Había visto una escena similar en ‘Ofelia y la noche’.

 El protagonista masculino, Nicholas Diazi, sufrió secuelas persistentes tras la desaparición de Norma debido a la maldición de Igor. Durante un largo periodo, Nicholas sufrió insomnio crónico y fiebres ocasionales sin causa aparente.

Ninguna medicina, por potente que fuera, ni ningún poder divino, por poderoso que fuera, podía calmar estas fiebres. Desaparecían solas al cabo de uno o dos días, como si nunca hubieran ocurrido.

Si bien la narración de ‘Ofelia y la noche’ afirmaba que nadie podía determinar la causa de las fiebres de Nicolás, implicaba fuertemente que eran de naturaleza psicológica, es decir, tenían su raíz en un trauma.

Norma también sufría de insomnio como consecuencia de su maldición y confinamiento. No era difícil imaginar que la fiebre repentina de hoy era otra de esas secuelas persistentes.

Había estado encerrado bajo el agua tanto tiempo. No sería de extrañar que estar sumergido le hiciera reaparecer esas viejas cicatrices mentales.

Lo que Norma estaba experimentando, y probablemente continuaría experimentando, no era algo que pudiera simplemente olvidarse, ni era algo que pudiera curarse como un resfriado.

Al menos, pensé, no era algo que amenazara su vida. Por una vez, agradecí conocer esa maldita novela. Saber que no estaba gravemente enfermo me trajo un sorprendente alivio.

Habiendo nacido con un inmenso poder divino, el cuerpo de Norma poseía una capacidad de curación y recuperación abrumadora. Era prácticamente inmune a las enfermedades. Por eso, cuando toqué su mano ardiente antes, me sobresalté tanto.

Mientras estaba sentada procesando todo, Norma, que había estado jugueteando en silencio con mi mano, de repente habló.

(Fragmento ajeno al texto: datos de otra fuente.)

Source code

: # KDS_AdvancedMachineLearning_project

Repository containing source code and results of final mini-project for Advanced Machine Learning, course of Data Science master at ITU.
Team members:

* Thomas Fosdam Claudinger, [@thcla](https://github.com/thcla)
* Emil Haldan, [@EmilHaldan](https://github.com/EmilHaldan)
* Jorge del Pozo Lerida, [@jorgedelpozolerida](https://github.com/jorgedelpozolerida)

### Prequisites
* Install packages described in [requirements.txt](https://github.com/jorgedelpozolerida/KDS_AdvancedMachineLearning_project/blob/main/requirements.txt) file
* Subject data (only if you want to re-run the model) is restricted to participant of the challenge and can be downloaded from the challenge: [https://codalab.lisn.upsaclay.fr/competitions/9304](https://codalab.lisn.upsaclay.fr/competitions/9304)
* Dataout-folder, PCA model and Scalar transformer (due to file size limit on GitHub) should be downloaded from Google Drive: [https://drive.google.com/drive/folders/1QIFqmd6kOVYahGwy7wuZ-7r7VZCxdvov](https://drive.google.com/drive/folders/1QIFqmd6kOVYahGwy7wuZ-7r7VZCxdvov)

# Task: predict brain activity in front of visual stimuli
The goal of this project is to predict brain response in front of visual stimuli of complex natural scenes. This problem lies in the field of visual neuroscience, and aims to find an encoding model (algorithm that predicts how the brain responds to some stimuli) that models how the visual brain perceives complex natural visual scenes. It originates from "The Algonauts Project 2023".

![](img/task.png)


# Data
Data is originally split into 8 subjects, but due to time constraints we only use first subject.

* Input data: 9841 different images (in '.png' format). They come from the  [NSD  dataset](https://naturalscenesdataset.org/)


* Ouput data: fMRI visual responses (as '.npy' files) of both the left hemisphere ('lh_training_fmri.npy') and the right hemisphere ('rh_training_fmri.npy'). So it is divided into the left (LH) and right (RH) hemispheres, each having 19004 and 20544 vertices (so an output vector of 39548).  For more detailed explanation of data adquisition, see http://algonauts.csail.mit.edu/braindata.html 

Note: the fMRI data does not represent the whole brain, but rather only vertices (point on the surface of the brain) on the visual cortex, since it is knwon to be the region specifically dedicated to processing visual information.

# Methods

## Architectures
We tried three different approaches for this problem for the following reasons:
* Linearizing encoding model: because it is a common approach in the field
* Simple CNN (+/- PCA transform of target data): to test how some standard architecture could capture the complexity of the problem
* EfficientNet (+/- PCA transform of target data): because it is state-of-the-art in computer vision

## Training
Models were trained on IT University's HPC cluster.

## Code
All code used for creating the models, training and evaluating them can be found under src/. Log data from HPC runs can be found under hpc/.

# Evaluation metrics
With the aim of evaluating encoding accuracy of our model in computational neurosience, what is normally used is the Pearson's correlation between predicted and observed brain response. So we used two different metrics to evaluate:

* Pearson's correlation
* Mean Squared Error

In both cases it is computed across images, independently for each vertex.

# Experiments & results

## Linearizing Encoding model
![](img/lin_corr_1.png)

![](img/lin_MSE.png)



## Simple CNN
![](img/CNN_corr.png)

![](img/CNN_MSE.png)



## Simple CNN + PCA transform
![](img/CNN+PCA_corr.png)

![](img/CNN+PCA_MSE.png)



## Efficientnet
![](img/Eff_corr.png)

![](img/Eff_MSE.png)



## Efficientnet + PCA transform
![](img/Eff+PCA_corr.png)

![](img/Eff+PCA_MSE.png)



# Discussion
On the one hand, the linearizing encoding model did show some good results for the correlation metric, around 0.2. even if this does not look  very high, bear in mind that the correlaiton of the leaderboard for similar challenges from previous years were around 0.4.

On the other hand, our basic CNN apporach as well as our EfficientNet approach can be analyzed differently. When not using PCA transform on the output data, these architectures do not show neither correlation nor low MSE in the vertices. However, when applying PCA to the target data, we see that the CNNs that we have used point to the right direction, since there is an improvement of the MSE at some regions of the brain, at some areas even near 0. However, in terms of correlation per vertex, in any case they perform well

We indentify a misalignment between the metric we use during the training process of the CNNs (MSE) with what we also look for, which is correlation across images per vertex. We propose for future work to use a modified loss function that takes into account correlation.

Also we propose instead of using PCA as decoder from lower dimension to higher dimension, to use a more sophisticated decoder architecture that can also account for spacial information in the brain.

No te estaba evitando. Solo… no quería mostrarte esta parte mía tan lamentable, incapaz de soportar ni siquiera una simple fiebre.

“….”

—Por favor, no lo llames delirio ni nada parecido. Duele.

Su expresión, llena de tristeza y frustración, me hizo sentir como la peor persona. Solo podía abrir la boca para hablar, solo para volver a cerrarla.

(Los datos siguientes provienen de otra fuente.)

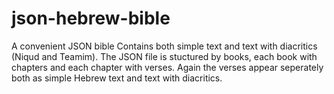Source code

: # json-hebrew-bible
A convenient JSON bible
Contains both simple text and text with diacritics (Niqud and Teamim).
The JSON file is stuctured by books, each book with chapters and each chapter with verses.
Again the verses appear seperately both as simple Hebrew text and text with diacritics.
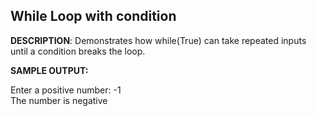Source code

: ## **While Loop with condition** 

**DESCRIPTION**: 
Demonstrates how while(True) can take repeated inputs until a condition breaks the loop.  

**SAMPLE OUTPUT:**

Enter a positive number: -1 <br>
The number is negative
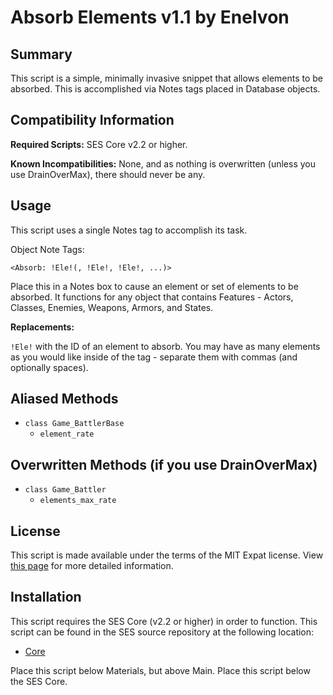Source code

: Absorb Elements v1.1 by Enelvon
=============================================================================

Summary
-----------------------------------------------------------------------------
  This script is a simple, minimally invasive snippet that allows elements to
be absorbed. This is accomplished via Notes tags placed in Database objects.

Compatibility Information
-----------------------------------------------------------------------------
**Required Scripts:**
  SES Core v2.2 or higher.

**Known Incompatibilities:**
  None, and as nothing is overwritten (unless you use DrainOverMax), there
should never be any.

Usage
-----------------------------------------------------------------------------
  This script uses a single Notes tag to accomplish its task.

Object Note Tags:

`<Absorb: !Ele!(, !Ele!, !Ele!, ...)>`

  Place this in a Notes box to cause an element or set of elements to be
absorbed. It functions for any object that contains Features - Actors,
Classes, Enemies, Weapons, Armors, and States.

**Replacements:**

`!Ele!` with the ID of an element to absorb. You may have as many elements as
you would like inside of the tag - separate them with commas (and optionally
spaces).

Aliased Methods
-----------------------------------------------------------------------------
* `class Game_BattlerBase`
    - `element_rate`

Overwritten Methods (if you use DrainOverMax)
-----------------------------------------------------------------------------
* `class Game_Battler`
    - `elements_max_rate`

License
-----------------------------------------------------------------------------
  This script is made available under the terms of the MIT Expat license.
View [this page](http://sesvxace.wordpress.com/license/) for more detailed
information.

Installation
-----------------------------------------------------------------------------
  This script requires the SES Core (v2.2 or higher) in order to function.
This script can be found in the SES source repository at the following
location:

* [Core](https://raw.github.com/sesvxace/core/master/lib/core.rb)

Place this script below Materials, but above Main. Place this script below
the SES Core.

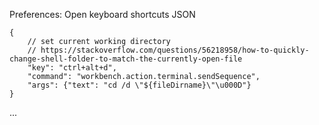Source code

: 
Preferences: Open keyboard shortcuts JSON

    {
        // set current working directory 
		// https://stackoverflow.com/questions/56218958/how-to-quickly-change-shell-folder-to-match-the-currently-open-file
        "key": "ctrl+alt+d",
        "command": "workbench.action.terminal.sendSequence",
        "args": {"text": "cd /d \"${fileDirname}\"\u000D"}
    }

...




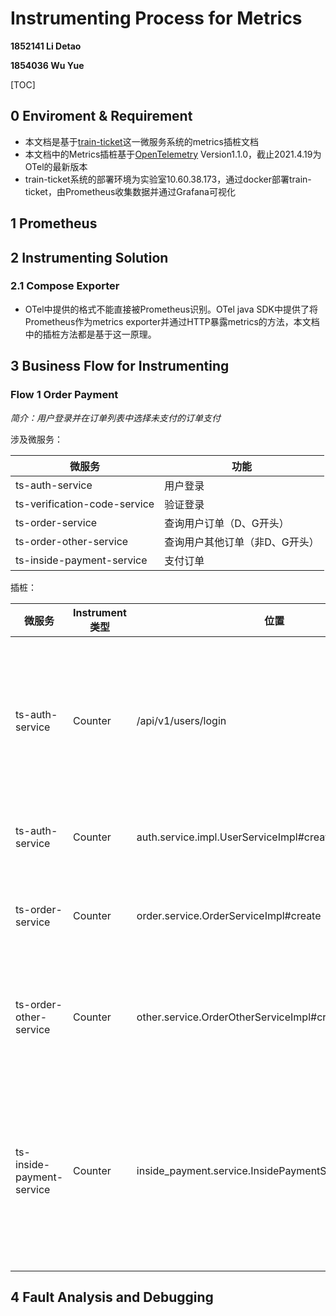 # Instrumenting Process for Metrics

**1852141 Li Detao**

**1854036 Wu Yue**

[TOC]

## 0 Enviroment & Requirement

* 本文档是基于[train-ticket](https://github.com/FudanSELab/train-ticket)这一微服务系统的metrics插桩文档
* 本文档中的Metrics插桩基于[OpenTelemetry](https://github.com/open-telemetry/opentelemetry-java/releases/tag/v1.1.0) Version1.1.0，截止2021.4.19为OTel的最新版本
* train-ticket系统的部署环境为实验室10.60.38.173，通过docker部署train-ticket，由Prometheus收集数据并通过Grafana可视化

## 1 Prometheus

## 2 Instrumenting Solution

### 2.1 Compose Exporter 

* OTel中提供的格式不能直接被Prometheus识别。OTel java SDK中提供了将Prometheus作为metrics exporter并通过HTTP暴露metrics的方法，本文档中的插桩方法都是基于这一原理。

## 3 Business Flow for Instrumenting

### Flow 1 Order Payment

*简介：用户登录并在订单列表中选择未支付的订单支付*

涉及微服务：

| 微服务                       | 功能                           |
| ---------------------------- | ------------------------------ |
| ts-auth-service              | 用户登录                       |
| ts-verification-code-service | 验证登录                       |
| ts-order-service             | 查询用户订单（D、G开头）       |
| ts-order-other-service       | 查询用户其他订单（非D、G开头） |
| ts-inside-payment-service    | 支付订单                       |

插桩：

| 微服务                    | Instrument 类型 | 位置                                                    | 描述                                                 |
| ------------------------- | --------------- | ------------------------------------------------------- | ---------------------------------------------------- |
| ts-auth-service           | Counter         | /api/v1/users/login                                     | 收集用户登录访问量，除以时间间隔可得到访问率         |
| ts-auth-service           | Counter         | auth.service.impl.UserServiceImpl#createDefaultAuthUser | 统计创建账户数                                       |
| ts-order-service          | Counter         | order.service.OrderServiceImpl#create                   | 统计创建G、D开头订单量                               |
| ts-order-other-service    | Counter         | other.service.OrderOtherServiceImpl#create              | 统计创建非G、D开头订单量                             |
| ts-inside-payment-service | Counter         | inside_payment.service.InsidePaymentServiceImpl#pay     | 统计成功支付订单量，可以统计调用不同支付方式支付数量 |

## 4 Fault Analysis and Debugging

Si hubiera dicho «No lo llamé delirio», habría sentido que realmente lo haría llorar.

Antes de que pudiera encontrar las palabras, Norma habló de nuevo.

“Es mi culpa por no haberme ganado tu confianza, pero aun así—”

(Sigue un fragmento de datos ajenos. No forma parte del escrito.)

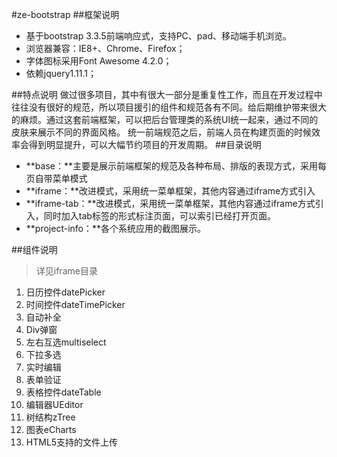 #ze-bootstrap
##框架说明

- 基于bootstrap 3.3.5前端响应式，支持PC、pad、移动端手机浏览。
- 浏览器兼容：IE8+、Chrome、Firefox；
- 字体图标采用Font Awesome 4.2.0；
- 依赖jquery1.11.1；

##特点说明
做过很多项目，其中有很大一部分是重复性工作，而且在开发过程中往往没有很好的规范，所以项目援引的组件和规范各有不同。给后期维护带来很大的麻烦。通过这套前端框架，可以把后台管理类的系统UI统一起来，通过不同的皮肤来展示不同的界面风格。
统一前端规范之后，前端人员在构建页面的时候效率会得到明显提升，可以大幅节约项目的开发周期。
##目录说明

- **base：**主要是展示前端框架的规范及各种布局、排版的表现方式，采用每页自带菜单模式
- **iframe：**改进模式，采用统一菜单框架，其他内容通过iframe方式引入
- **iframe-tab：**改进模式，采用统一菜单框架，其他内容通过iframe方式引入，同时加入tab标签的形式标注页面，可以索引已经打开页面。
- **project-info：**各个系统应用的截图展示。

##组件说明
> 详见iframe目录

1. 日历控件datePicker
2. 时间控件dateTimePicker
1. 自动补全
1. Div弹窗
1. 左右互选multiselect
1. 下拉多选
1. 实时编辑
1. 表单验证
1. 表格控件dateTable
1. 编辑器UEditor
1. 树结构zTree
1. 图表eCharts
1. HTML5支持的文件上传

Sus ojos dorados, brillantes de lágrimas, finalmente se desbordaron y una sola gota cayó al suelo.

“Me rompe el corazón.”

Oh, no.

—Puedes ignorar mis sentimientos si quieres —dijo con la voz ligeramente quebrada—. Pero no los trates como si no existieran. No son una ilusión.

Al terminar de hablar, el calor que irradiaba de su mano pareció intensificarse. Estaba visiblemente angustiado, y la fiebre lo había despojado de la compostura que solía mostrar.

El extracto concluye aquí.